Nell’approccio del Nature Co-Design, definito come una rivoluzione ancora più dirompente rispetto a Industria 4.0, biologia, scienza dei materiali e nanotecnologia si intersecano per intervenire a livello atomico e molecolare e potenziare gli stessi principi naturali della progettazione della materia organica e inorganica. Le tradizionali barriere e le categorizzazioni invalse sono destinate a cadere: nel provocatorio saggio “Regenesis” di George Monbiot, la chiamata al veganismo estremo e alla riforestazione estesa si sposano con un approccio futuristico alla coltivazione del suolo, che diventa “agroecologia ad alto rendimento”. Tra i casi di studio citati da Monbiot c’è quello di un agricoltore finlandese la cui start-up produce farina proteica a partire da un batterio che vive nel suolo: un esempio eloquente di creatività, oltre che di competenza scientifica e di perizia tecnologica, che mal si accorda con l’antica immagine dell’agricoltore, isolato dalla civiltà e tendenzialmente poco istruito.

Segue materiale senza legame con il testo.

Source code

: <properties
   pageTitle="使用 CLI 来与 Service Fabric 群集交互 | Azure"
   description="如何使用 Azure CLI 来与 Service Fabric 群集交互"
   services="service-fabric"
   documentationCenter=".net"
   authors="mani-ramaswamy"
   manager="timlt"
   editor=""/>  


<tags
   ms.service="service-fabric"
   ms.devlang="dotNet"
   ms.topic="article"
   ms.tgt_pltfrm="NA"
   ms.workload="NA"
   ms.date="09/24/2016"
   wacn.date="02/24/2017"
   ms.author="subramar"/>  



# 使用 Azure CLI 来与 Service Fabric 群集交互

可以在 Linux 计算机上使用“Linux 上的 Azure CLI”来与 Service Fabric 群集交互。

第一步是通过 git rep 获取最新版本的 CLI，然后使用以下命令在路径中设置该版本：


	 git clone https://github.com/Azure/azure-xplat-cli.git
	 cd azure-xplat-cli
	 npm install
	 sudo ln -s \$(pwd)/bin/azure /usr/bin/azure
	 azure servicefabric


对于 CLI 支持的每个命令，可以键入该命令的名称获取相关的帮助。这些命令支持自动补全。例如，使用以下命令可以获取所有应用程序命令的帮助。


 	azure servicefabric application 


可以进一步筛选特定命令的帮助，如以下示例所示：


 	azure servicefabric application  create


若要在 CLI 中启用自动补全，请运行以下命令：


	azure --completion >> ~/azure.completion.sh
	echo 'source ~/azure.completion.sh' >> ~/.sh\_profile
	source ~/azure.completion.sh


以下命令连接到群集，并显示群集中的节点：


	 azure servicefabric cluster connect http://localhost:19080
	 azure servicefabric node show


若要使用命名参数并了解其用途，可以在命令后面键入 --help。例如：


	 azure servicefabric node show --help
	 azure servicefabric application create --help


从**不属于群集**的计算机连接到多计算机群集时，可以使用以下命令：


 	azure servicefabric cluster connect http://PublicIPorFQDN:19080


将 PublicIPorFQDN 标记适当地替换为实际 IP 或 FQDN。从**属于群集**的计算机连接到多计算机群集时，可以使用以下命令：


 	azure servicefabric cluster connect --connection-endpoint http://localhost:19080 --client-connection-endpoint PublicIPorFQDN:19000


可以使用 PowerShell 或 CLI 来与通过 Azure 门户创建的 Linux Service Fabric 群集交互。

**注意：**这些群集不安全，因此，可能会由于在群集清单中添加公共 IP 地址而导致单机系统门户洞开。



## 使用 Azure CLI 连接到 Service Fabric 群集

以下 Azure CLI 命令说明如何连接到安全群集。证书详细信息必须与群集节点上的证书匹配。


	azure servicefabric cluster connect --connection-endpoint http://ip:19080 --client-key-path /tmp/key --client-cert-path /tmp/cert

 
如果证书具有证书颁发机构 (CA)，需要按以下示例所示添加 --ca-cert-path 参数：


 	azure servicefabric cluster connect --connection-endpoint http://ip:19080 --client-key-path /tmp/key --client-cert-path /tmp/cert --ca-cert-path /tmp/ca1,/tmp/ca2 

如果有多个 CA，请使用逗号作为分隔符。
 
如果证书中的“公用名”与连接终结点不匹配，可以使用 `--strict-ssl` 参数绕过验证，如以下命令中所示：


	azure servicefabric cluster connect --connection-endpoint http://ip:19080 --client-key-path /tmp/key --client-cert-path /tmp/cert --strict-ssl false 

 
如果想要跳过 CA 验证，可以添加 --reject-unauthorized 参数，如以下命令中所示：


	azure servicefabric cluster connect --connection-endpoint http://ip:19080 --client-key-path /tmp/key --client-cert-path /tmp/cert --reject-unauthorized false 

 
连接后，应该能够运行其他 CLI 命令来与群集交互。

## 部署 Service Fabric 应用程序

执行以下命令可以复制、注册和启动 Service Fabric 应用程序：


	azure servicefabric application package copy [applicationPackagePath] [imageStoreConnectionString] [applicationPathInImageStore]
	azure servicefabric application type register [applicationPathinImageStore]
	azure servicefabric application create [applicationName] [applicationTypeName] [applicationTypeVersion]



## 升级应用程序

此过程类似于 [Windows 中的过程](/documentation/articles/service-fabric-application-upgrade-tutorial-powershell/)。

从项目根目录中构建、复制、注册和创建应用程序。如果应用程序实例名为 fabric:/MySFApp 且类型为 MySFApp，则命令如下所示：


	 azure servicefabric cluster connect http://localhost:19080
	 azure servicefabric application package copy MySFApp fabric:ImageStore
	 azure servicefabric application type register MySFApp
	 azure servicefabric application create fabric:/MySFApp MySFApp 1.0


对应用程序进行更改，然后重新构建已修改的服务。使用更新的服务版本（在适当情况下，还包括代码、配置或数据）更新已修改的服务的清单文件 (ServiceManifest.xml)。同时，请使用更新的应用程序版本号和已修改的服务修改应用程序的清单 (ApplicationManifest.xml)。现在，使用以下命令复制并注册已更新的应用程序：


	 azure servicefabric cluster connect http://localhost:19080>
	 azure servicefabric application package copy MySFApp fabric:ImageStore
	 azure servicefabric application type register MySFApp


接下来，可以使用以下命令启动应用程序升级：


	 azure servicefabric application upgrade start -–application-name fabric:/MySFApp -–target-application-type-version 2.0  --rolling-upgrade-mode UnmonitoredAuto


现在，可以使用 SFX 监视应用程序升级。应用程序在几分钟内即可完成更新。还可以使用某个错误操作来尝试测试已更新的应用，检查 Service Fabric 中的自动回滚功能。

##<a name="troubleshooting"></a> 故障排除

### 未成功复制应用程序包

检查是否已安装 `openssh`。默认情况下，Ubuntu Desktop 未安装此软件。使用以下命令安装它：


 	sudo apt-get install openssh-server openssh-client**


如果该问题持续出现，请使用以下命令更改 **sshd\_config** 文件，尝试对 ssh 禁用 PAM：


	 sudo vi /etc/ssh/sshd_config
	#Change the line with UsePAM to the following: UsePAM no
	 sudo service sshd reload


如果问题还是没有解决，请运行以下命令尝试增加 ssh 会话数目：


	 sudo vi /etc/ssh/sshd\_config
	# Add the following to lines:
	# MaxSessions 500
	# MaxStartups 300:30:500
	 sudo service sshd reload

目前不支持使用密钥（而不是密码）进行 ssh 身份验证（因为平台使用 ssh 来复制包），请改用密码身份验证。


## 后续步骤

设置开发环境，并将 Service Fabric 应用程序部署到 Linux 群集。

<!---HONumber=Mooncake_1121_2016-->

Nel futuro dell’agricoltura c’è dunque una sinergia sempre più spinta con il contesto accademico e industriale, un dialogo serrato tra coltivatori e ricercatori, una prossimità inedita tra luoghi di produzione e di consumo, ma anche tra laboratori di sperimentazione e centri di innovazione applicata: impensabili senza postulare un riavvicinamento tra i due poli storicamente distanti della città e della campagna, ciascuno dei due pronto a contaminare e trasformare l’altro nella direzione di una maggiore sostenibilità e di una prospettiva di vita più armonica e integrata.